A pseudorandomized non-Thorotrast control group was set up. It was made up of persons who had been inpatients at the same hospital and in the same year as the Thorotrast patients. To set up the roster, only patients with a surname starting with the letter B were used. The conditions for which either the Thorotrast patients or the controls were admitted to hospital was not considered in the selection. The control group and the group of Thorotrast patients were only matched for age and sex of the patients. In 1968 when the study was started a large number of the Thorotrast patients had already died. The causes of the death of those patients were clarified by hospital records, postmortem examinations, etc.. Patients who died in the first three years after Thorotrast injection were excluded from the evaluation to minimize the influence of the underlying diseases. Excluding the patients who died within the first three years, patients who are not traceable and those not responding, the German Thorotrast study co prises 2326 Thorotrast patients and 1890 control patients of which 2151 Thorotrast patients and 1493 controls have died up to 1990).

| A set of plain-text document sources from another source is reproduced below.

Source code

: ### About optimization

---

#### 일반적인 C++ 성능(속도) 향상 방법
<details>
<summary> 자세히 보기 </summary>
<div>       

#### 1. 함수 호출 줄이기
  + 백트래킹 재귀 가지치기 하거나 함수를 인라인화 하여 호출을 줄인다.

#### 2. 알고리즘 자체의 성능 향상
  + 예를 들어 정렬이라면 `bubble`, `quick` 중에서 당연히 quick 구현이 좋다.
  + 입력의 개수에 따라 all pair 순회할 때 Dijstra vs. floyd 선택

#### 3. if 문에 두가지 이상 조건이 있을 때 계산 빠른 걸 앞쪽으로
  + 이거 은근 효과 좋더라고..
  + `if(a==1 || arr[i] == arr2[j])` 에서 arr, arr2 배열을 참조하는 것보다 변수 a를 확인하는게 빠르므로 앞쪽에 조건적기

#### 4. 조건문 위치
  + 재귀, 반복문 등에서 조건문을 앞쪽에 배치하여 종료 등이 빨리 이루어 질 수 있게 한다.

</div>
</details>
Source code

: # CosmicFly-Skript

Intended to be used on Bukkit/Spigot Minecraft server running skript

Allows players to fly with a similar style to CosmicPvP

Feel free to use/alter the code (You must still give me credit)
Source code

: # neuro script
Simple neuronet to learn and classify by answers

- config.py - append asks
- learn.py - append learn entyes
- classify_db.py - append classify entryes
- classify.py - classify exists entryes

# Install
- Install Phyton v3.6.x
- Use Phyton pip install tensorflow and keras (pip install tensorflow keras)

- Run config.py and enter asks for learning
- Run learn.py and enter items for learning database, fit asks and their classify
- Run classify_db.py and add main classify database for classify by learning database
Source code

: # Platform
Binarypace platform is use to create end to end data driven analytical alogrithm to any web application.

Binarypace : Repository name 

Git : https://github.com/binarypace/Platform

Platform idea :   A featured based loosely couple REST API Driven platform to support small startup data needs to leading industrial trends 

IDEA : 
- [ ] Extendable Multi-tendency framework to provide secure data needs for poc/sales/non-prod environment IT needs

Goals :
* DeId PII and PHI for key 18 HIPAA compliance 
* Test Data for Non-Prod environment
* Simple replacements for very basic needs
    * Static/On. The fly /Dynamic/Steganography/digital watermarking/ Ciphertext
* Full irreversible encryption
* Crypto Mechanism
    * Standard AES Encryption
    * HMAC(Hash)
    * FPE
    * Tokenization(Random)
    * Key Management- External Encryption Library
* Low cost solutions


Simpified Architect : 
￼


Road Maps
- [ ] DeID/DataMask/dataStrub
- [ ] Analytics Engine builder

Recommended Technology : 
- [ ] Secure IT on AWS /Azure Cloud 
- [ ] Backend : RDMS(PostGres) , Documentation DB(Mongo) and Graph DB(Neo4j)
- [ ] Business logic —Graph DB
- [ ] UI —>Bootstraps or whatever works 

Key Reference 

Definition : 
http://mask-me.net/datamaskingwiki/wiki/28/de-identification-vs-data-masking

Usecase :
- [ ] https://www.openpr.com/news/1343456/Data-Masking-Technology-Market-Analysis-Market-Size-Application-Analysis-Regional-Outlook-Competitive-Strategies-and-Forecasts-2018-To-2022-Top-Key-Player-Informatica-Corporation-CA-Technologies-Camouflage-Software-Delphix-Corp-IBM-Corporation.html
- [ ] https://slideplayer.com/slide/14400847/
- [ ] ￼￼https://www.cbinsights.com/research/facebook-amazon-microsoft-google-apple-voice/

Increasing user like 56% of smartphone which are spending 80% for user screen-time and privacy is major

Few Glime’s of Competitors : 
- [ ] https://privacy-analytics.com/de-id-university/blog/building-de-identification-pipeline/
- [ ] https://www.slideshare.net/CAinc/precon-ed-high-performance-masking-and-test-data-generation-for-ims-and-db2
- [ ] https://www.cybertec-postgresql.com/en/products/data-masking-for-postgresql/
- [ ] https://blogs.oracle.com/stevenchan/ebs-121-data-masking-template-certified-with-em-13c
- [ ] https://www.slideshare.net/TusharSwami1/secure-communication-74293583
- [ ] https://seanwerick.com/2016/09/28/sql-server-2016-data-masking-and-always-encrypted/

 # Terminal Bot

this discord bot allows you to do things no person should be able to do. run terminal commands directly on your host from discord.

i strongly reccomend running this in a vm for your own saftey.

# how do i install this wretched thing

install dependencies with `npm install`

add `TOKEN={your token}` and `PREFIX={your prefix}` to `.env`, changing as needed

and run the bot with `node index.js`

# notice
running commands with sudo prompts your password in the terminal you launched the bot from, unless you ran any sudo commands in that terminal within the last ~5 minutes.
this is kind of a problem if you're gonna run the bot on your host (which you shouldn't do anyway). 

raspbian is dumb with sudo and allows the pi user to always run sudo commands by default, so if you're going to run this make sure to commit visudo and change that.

Organs with extremely low doses from the locally incorporated Thorotrast are reached, however, by the daughter product radon which is distributed by the blood stream. It is of high interest to calculate the cumulative dose for those organs which show no cancer excess rate.
During the past years there has been a constant trend for Thorotrast patients to die earlier compared to controls. This phenomenon depends on the amount of Thorotrast injected. Excluding from the analysis those patients who died from Thorotrast specific diseases (liver cancer, cirrhosis or leukaemias) we see similar results in dose-rate dependent life shortening. So it is most probable that there is a Thorotrast dependent influence on age at death.